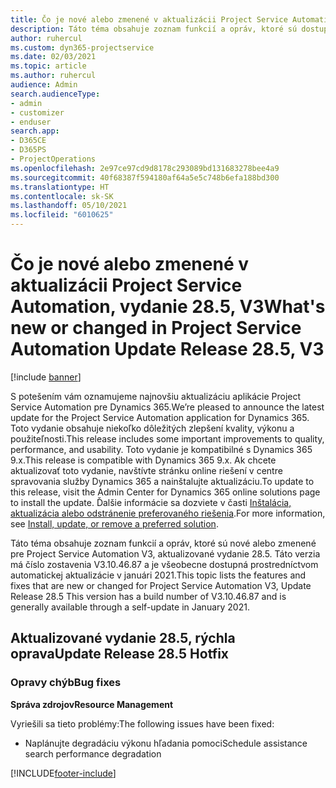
 ```yaml
---
title: Čo je nové alebo zmenené v aktualizácii Project Service Automation, vydanie 28.5, oprava V3
description: Táto téma obsahuje zoznam funkcií a opráv, ktoré sú dostupné v aktualizácii Project Service Automation, vydanie 28.5, oprava V3.
author: ruhercul
ms.custom: dyn365-projectservice
ms.date: 02/03/2021
ms.topic: article
ms.author: ruhercul
audience: Admin
search.audienceType:
- admin
- customizer
- enduser
search.app:
- D365CE
- D365PS
- ProjectOperations
ms.openlocfilehash: 2e97ce97cd9d8178c293089bd131683278bee4a9
ms.sourcegitcommit: 40f68387f594180af64a5e5c748b6efa188bd300
ms.translationtype: HT
ms.contentlocale: sk-SK
ms.lasthandoff: 05/10/2021
ms.locfileid: "6010625"
---
```

# <a name="whats-new-or-changed-in-project-service-automation-update-release-285-v3"></a><span data-ttu-id="9f85e-103">Čo je nové alebo zmenené v aktualizácii Project Service Automation, vydanie 28.5, V3</span><span class="sxs-lookup"><span data-stu-id="9f85e-103">What's new or changed in Project Service Automation Update Release 28.5, V3</span></span>

[!include [banner](../includes/psa-now-project-operations.md)]

<span data-ttu-id="9f85e-104">S potešením vám oznamujeme najnovšiu aktualizáciu aplikácie Project Service Automation pre Dynamics 365.</span><span class="sxs-lookup"><span data-stu-id="9f85e-104">We’re pleased to announce the latest update for the Project Service Automation application for Dynamics 365.</span></span> <span data-ttu-id="9f85e-105">Toto vydanie obsahuje niekoľko dôležitých zlepšení kvality, výkonu a použiteľnosti.</span><span class="sxs-lookup"><span data-stu-id="9f85e-105">This release includes some important improvements to quality, performance, and usability.</span></span> <span data-ttu-id="9f85e-106">Toto vydanie je kompatibilné s Dynamics 365 9.x.</span><span class="sxs-lookup"><span data-stu-id="9f85e-106">This release is compatible with Dynamics 365 9.x.</span></span> <span data-ttu-id="9f85e-107">Ak chcete aktualizovať toto vydanie, navštívte stránku online riešení v centre spravovania služby Dynamics 365 a nainštalujte aktualizáciu.</span><span class="sxs-lookup"><span data-stu-id="9f85e-107">To update to this release, visit the Admin Center for Dynamics 365 online solutions page to install the update.</span></span> <span data-ttu-id="9f85e-108">Ďalšie informácie sa dozviete v časti [Inštalácia, aktualizácia alebo odstránenie preferovaného riešenia](/power-platform/admin/install-remove-preferred-solution).</span><span class="sxs-lookup"><span data-stu-id="9f85e-108">For more information, see [Install, update, or remove a preferred solution](/power-platform/admin/install-remove-preferred-solution).</span></span>

<span data-ttu-id="9f85e-109">Táto téma obsahuje zoznam funkcií a opráv, ktoré sú nové alebo zmenené pre Project Service Automation V3, aktualizované vydanie 28.5. Táto verzia má číslo zostavenia V3.10.46.87 a je všeobecne dostupná prostredníctvom automatickej aktualizácie v januári 2021.</span><span class="sxs-lookup"><span data-stu-id="9f85e-109">This topic lists the features and fixes that are new or changed for Project Service Automation V3, Update Release 28.5 This version has a build number of V3.10.46.87 and is generally available through a self-update in January 2021.</span></span>

## <a name="update-release-285-hotfix"></a><span data-ttu-id="9f85e-110">Aktualizované vydanie 28.5, rýchla oprava</span><span class="sxs-lookup"><span data-stu-id="9f85e-110">Update Release 28.5 Hotfix</span></span>

### <a name="bug-fixes"></a><span data-ttu-id="9f85e-111">Opravy chýb</span><span class="sxs-lookup"><span data-stu-id="9f85e-111">Bug fixes</span></span>

<span data-ttu-id="9f85e-112">**Správa zdrojov**</span><span class="sxs-lookup"><span data-stu-id="9f85e-112">**Resource Management**</span></span>

<span data-ttu-id="9f85e-113">Vyriešili sa tieto problémy:</span><span class="sxs-lookup"><span data-stu-id="9f85e-113">The following issues have been fixed:</span></span>

- <span data-ttu-id="9f85e-114">Naplánujte degradáciu výkonu hľadania pomoci</span><span class="sxs-lookup"><span data-stu-id="9f85e-114">Schedule assistance search performance degradation</span></span>



[!INCLUDE[footer-include](../includes/footer-banner.md)]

========================================================================

WHAT YOU WILL DO
Write out each record exactly as shown, but not its pictures.

RESULT BELOW
 ```yaml
---
title: Čo je nové alebo zmenené v aktualizácii Project Service Automation, vydanie 28.5, oprava V3
description: Táto téma obsahuje zoznam funkcií a opráv, ktoré sú dostupné v aktualizácii Project Service Automation, vydanie 28.5, oprava V3.
author: ruhercul
ms.custom: dyn365-projectservice
ms.date: 02/03/2021
ms.topic: article
ms.author: ruhercul
audience: Admin
search.audienceType:
- admin
- customizer
- enduser
search.app:
- D365CE
- D365PS
- ProjectOperations
ms.openlocfilehash: 2e97ce97cd9d8178c293089bd131683278bee4a9
ms.sourcegitcommit: 40f68387f594180af64a5e5c748b6efa188bd300
ms.translationtype: HT
ms.contentlocale: sk-SK
ms.lasthandoff: 05/10/2021
ms.locfileid: "6010625"
---
```

# <a name="whats-new-or-changed-in-project-service-automation-update-release-285-v3"></a><span data-ttu-id="9f85e-103">Čo je nové alebo zmenené v aktualizácii Project Service Automation, vydanie 28.5, V3</span><span class="sxs-lookup"><span data-stu-id="9f85e-103">What's new or changed in Project Service Automation Update Release 28.5, V3</span></span>

[!include [banner](../includes/psa-now-project-operations.md)]

<span data-ttu-id="9f85e-104">S potešením vám oznamujeme najnovšiu aktualizáciu aplikácie Project Service Automation pre Dynamics 365.</span><span class="sxs-lookup"><span data-stu-id="9f85e-104">We’re pleased to announce the latest update for the Project Service Automation application for Dynamics 365.</span></span> <span data-ttu-id="9f85e-105">Toto vydanie obsahuje niekoľko dôležitých zlepšení kvality, výkonu a použiteľnosti.</span><span class="sxs-lookup"><span data-stu-id="9f85e-105">This release includes some important improvements to quality, performance, and usability.</span></span> <span data-ttu-id="9f85e-106">Toto vydanie je kompatibilné s Dynamics 365 9.x.</span><span class="sxs-lookup"><span data-stu-id="9f85e-106">This release is compatible with Dynamics 365 9.x.</span></span> <span data-ttu-id="9f85e-107">Ak chcete aktualizovať toto vydanie, navštívte stránku online riešení v centre spravovania služby Dynamics 365 a nainštalujte aktualizáciu.</span><span class="sxs-lookup"><span data-stu-id="9f85e-107">To update to this release, visit the Admin Center for Dynamics 365 online solutions page to install the update.</span></span> <span data-ttu-id="9f85e-108">Ďalšie informácie sa dozviete v časti [Inštalácia, aktualizácia alebo odstránenie preferovaného riešenia](/power-platform/admin/install-remove-preferred-solution).</span><span class="sxs-lookup"><span data-stu-id="9f85e-108">For more information, see [Install, update, or remove a preferred solution](/power-platform/admin/install-remove-preferred-solution).</span></span>

<span data-ttu-id="9f85e-109">Táto téma obsahuje zoznam funkcií a opráv, ktoré sú nové alebo zmenené pre Project Service Automation V3, aktualizované vydanie 28.5. Táto verzia má číslo zostavenia V3.10.46.87 a je všeobecne dostupná prostredníctvom automatickej aktualizácie v januári 2021.</span><span class="sxs-lookup"><span data-stu-id="9f85e-109">This topic lists the features and fixes that are new or changed for Project Service Automation V3, Update Release 28.5 This version has a build number of V3.10.46.87 and is generally available through a self-update in January 2021.</span></span>

## <a name="update-release-285-hotfix"></a><span data-ttu-id="9f85e-110">Aktualizované vydanie 28.5, rýchla oprava</span><span class="sxs-lookup"><span data-stu-id="9f85e-110">Update Release 28.5 Hotfix</span></span>

### <a name="bug-fixes"></a><span data-ttu-id="9f85e-111">Opravy chýb</span><span class="sxs-lookup"><span data-stu-id="9f85e-111">Bug fixes</span></span>

<span data-ttu-id="9f85e-112">**Správa zdrojov**</span><span class="sxs-lookup"><span data-stu-id="9f85e-112">**Resource Management**</span></span>

<span data-ttu-id="9f85e-113">Vyriešili sa tieto problémy:</span><span class="sxs-lookup"><span data-stu-id="9f85e-113">The following issues have been fixed:</span></span>

- <span data-ttu-id="9f85e-114">Naplánujte degradáciu výkonu hľadania pomoci</span><span class="sxs-lookup"><span data-stu-id="9f85e-114">Schedule assistance search performance degradation</span></span>



[!INCLUDE[footer-include](../includes/footer-banner.md)]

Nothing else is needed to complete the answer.